The owners of the Highlands Golf Course are seeking buyers who are interested in operating the nieghborhood course in Tacoma’s West End.

There is no timeline or even a pricetag at this point. But the 18 owners of the course are looking for options.

“We haven’t listed it with anybody or anything like that,” ownership member Wayne Thornson said. “We are getting older and it needs some new blood. Our hope is that it stays as a golf course, but we’ll have to see what happens.”

Highlands is a nine-hole, par 27, links-style course located in a quiet planned development in the shadow of State Route 16 that dates back to 1968. The course is public, although surrounded by private homes. The current owner group has operated the course for the last 37 years. Only one year in the last 10 broke even. That was in 2015 when the U.S. Open played at nearby Chambers Bay.

The owners have been approached by residential developers, but zoning rules and agreements with the city that date back to the course’s foundation have not been reviewed regarding restrictions, so those contacts are just inquiries at this point.

“We are hoping to find these answers pretty soon,” Thornson said, noting that the owners don’t even know what the course is worth.
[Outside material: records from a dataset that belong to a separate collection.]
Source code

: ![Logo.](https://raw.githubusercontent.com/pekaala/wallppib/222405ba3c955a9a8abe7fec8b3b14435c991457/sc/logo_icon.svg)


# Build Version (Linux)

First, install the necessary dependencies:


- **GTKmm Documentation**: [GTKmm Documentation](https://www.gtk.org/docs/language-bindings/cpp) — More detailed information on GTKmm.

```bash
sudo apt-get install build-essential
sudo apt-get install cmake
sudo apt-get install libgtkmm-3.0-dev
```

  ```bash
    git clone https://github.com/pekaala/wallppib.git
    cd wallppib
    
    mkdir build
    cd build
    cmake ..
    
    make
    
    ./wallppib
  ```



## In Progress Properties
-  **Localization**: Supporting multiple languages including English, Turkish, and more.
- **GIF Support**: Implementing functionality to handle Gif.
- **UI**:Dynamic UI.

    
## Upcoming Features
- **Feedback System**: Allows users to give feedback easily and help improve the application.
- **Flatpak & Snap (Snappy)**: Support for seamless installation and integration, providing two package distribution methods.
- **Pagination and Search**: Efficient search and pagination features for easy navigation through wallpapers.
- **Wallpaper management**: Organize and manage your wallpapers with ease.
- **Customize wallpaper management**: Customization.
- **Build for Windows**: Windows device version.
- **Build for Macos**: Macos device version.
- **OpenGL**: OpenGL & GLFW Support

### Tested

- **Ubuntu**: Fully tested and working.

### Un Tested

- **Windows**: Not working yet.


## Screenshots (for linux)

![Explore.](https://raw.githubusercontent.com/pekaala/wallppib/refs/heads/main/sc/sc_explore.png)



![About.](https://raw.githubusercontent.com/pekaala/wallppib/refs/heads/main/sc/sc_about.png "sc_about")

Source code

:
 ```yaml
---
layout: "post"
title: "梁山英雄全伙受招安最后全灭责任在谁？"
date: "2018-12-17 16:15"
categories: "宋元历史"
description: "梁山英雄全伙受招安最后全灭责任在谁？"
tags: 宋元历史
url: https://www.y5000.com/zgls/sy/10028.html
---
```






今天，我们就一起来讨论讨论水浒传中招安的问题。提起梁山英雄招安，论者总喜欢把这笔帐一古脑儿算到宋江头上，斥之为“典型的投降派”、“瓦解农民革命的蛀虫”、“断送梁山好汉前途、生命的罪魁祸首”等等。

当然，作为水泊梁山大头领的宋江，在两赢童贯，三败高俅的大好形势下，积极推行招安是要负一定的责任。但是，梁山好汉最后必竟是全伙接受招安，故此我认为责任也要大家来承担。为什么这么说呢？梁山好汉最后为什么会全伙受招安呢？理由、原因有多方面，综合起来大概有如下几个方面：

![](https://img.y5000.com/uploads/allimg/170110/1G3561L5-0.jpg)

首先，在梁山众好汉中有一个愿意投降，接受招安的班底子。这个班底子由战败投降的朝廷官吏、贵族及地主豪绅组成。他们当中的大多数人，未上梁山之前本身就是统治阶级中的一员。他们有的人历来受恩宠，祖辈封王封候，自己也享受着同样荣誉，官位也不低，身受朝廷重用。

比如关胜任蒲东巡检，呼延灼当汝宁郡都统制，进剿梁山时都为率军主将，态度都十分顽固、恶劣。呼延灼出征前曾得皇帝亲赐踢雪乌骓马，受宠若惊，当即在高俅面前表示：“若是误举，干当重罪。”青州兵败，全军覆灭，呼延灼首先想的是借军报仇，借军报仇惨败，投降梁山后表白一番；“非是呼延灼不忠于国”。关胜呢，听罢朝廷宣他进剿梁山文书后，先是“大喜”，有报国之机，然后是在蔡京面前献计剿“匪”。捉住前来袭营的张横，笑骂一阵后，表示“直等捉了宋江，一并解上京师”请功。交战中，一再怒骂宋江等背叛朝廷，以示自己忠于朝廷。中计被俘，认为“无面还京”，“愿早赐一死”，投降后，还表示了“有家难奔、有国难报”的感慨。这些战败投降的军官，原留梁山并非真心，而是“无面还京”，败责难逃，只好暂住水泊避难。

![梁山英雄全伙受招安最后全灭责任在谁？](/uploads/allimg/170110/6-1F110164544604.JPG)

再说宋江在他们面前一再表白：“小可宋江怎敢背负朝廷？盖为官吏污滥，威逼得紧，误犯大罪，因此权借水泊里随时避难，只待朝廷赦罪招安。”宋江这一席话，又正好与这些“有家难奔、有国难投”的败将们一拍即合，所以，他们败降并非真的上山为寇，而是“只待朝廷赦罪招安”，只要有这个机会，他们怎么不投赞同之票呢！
News of the possible sale first came in the form of a posting that appeared on the course’s club house bulletin board earlier this year. It announced an intent to sell, with hopes that the new owners would continue to operate the course at a time when most small courses around the nation struggle as interest in golf shifts to other sports.

“It’s not cheap to run a golf course,” Thornson said. “Luckily, our group didn’t have to make a living from it.”

Understandably, news of the possible sale got residents anxious about visions of apartments, houses or duplexes filling in the green course and trees they see from their windows. The course’s financial picture, and the hot housing market, don’t help calm their concerns.

“Right now, they don’t make any money,” said Highlands neighbor and Help Save the Highlands Golf Course organizer Zach Zimmerman. “I see the reason why they are doing it (seeking buyers). I don’t blame them.”

His Facebook group gained more than 400 followers since it formed earlier this year, par with the number of followers the course itself has. Zimmerman noted that people interested in his effort to save the Highlands should also follow the course’s page and maybe shoot a quick round to help the club’s bottom line. The course is supported by $10 to $12 rounds of golf, rental of meeting spaces for 50 guests, and sales at a pro shop managed by Don Mojean that includes an Antique and Collectible Corner for people in search of older golf clubs. It’s slogan is: “Twice the fun in half the time.”

“It is a great place to play around with your family in 90 minutes,” Zimmerman said, while admitting that he isn’t much of a golfer.

The owner of a house in the neighborhood for the last seven years, however, fears that any new ownership group would look at the course’s greens and only see the green of cash by developing the 22-acre course into residential units.

“I don’t see how you can sell a golf course that isn’t making any money,” he said. “We just need to show support for them too.”